> Given data
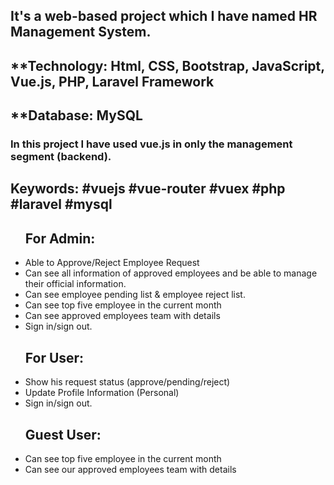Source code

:##  It's a web-based project which I have named HR Management System.

## **Technology: Html, CSS, Bootstrap, JavaScript, Vue.js, PHP, Laravel Framework 
## **Database: MySQL

<h3>In this project I have used vue.js in only the management segment (backend). </h3>

## Keywords: #vuejs #vue-router #vuex #php #laravel #mysql


<ul>
<h2>For Admin:</h2>
<li>Able to Approve/Reject Employee Request</li>
<li>Can see all information of approved employees and be able to manage their official information.</li>
<li>Can see employee pending list & employee reject list.</li>
<li>Can see top five employee in the current month</li>
<li>Can see approved employees team with details</li>
<li>Sign in/sign out.</li>
</ul>

<ul>
<h2>For User:</h2>
<li>Show his request status (approve/pending/reject)</li>
<li>Update Profile Information (Personal)</li>
<li>Sign in/sign out.</li>
</ul>

<ul>
<h2>Guest User:</h2>
<li>Can see top five employee in the current month</li>
<li>Can see our approved employees team with details</li>
</ul>
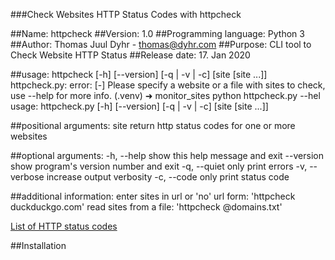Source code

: ###Check Websites HTTP Status Codes with httpcheck

##Name: httpcheck 
##Version: 1.0
##Programming language: Python 3
##Author: Thomas Juul Dyhr - [thomas@dyhr.com](mailto:thomas@dyhr.com)
##Purpose: CLI tool to Check Website HTTP Status
##Release date: 17. Jan 2020


##usage: httpcheck [-h] [--version] [-q | -v | -c] [site [site ...]]
httpcheck.py: error: [-] Please specify a website or a file with sites to check, use --help for more info.
(.venv) ➜  monitor_sites python httpcheck.py --hel    
usage: httpcheck.py [-h] [--version] [-q | -v | -c] [site [site ...]]

##positional arguments:
  site           return http status codes for one or more websites

##optional arguments:
  -h, --help     show this help message and exit
  --version      show program's version number and exit
  -q, --quiet    only print errors
  -v, --verbose  increase output verbosity
  -c, --code     only print status code

##additional information:
  enter sites in url or 'no' url form: 'httpcheck duckduckgo.com'
  read sites from a file: 'httpcheck @domains.txt'

  [List of HTTP status codes](https://en.wikipedia.org/wiki/List_of_HTTP_status_codes)

##Installation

> Task instructions
Wherever the word "details" appears in the entries above, copy that line.

> Response to the exercise
<li>Can see approved employees team with details</li>
<li>Can see our approved employees team with details</li>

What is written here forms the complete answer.